Ahmed-Yasser's blog

By Ahmed-Yasser, 3 years ago, In English

I was learning the extended Euclidean algorithm in basic number theory and wondered how I should solve it for $$$n$$$ variables without using the fact that $$$gcd(cof_1,cof_2,\ldots,cof_n) = gcd(cof_1,gcd(cof_2,cof_3,\ldots,cof_n))$$$ as this can get overflow in specific test cases.

Concept

I tried to grasp the idea of extended Euclidean for $$$2$$$ variables.
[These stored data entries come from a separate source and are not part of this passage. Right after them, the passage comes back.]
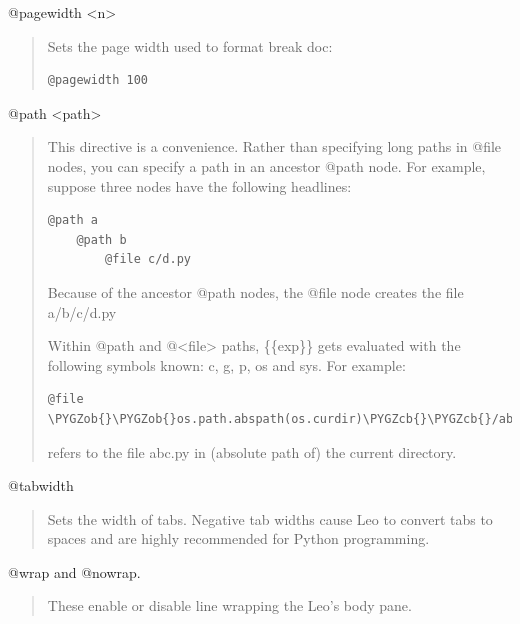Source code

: \documentclass[a4paper,10pt,english]{sphinxmanual}
\def\PYGZob{\char`\{}
\def\PYGZcb{\char`\}}
\begin{document}
@pagewidth \textless{}n\textgreater{}
\begin{quote}

Sets the page width used to format break doc:

\begin{Verbatim}[commandchars=\\\{\}]
@pagewidth 100
\end{Verbatim}
\end{quote}

@path \textless{}path\textgreater{}
\begin{quote}

This directive is a convenience.  Rather than specifying long paths
in @file nodes, you can specify a path in an ancestor @path node.
For example, suppose three nodes have the following headlines:

\begin{Verbatim}[commandchars=\\\{\}]
@path a
    @path b
        @file c/d.py
\end{Verbatim}

Because of the ancestor @path nodes, the @file node creates the file
a/b/c/d.py

Within @path and @\textless{}file\textgreater{} paths, \{\{exp\}\} gets evaluated with the following
symbols known: c, g, p, os and sys.  For example:

\begin{Verbatim}[commandchars=\\\{\}]
@file \PYGZob{}\PYGZob{}os.path.abspath(os.curdir)\PYGZcb{}\PYGZcb{}/abc.py
\end{Verbatim}

refers to the file abc.py in (absolute path of) the current directory.
\end{quote}

@tabwidth
\begin{quote}

Sets the width of tabs. Negative tab widths cause Leo to convert tabs to
spaces and are highly recommended for Python programming.
\end{quote}

@wrap and @nowrap.
\begin{quote}

These enable or disable line wrapping the Leo's body pane.
\end{quote}
\end{document}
It used the fact that $$$gcd(a + b, b) = gcd(a, b) = gcd((a + b) \bmod b, b)$$$ such that $$$a > 0$$$ and $$$b > 0$$$. This fact can be easily applied to $$$n$$$ variables by taking $$$\bmod cof_n$$$ to all the $$$n - 1$$$ coefficients from $$$1$$$ to $$$n - 1$$$ and moving the last element to the beginning, aka right cyclic shift, since $$$cof_n$$$ is now greater than all other coefficients and taking another modulo will change nothing.

The extended Euclidean for $$$2$$$ variables also used the fact that $$$gcd(a,0)=a$$$ and to solve the equation $$$a \cdot x + b \cdot y = GCD$$$, $$$x$$$ must equal $$$1$$$ since $$$b$$$ equals $$$0$$$. Also, $$$x$$$ and $$$y$$$ for the previous call of the function can be deduced from the current call using $$$y_{prev} = x_{cur} - a_{prev} / b_{prev} \cdot y_{cur}$$$. This also can be generalized to $$$n$$$ variables as we always take $$$\bmod cof_n$$$, so the equation will be $$$var_{n,prev} = var_{1,cur} - \sum_{i=1}^{n - 1}cof_{i,prev} / cof_{n,prev} \cdot var_{i+1,cur}$$$ such that $$$cof_i$$$ stands for $$$coefficient_i$$$ and $$$var_i$$$ stands for $$$variable_i$$$.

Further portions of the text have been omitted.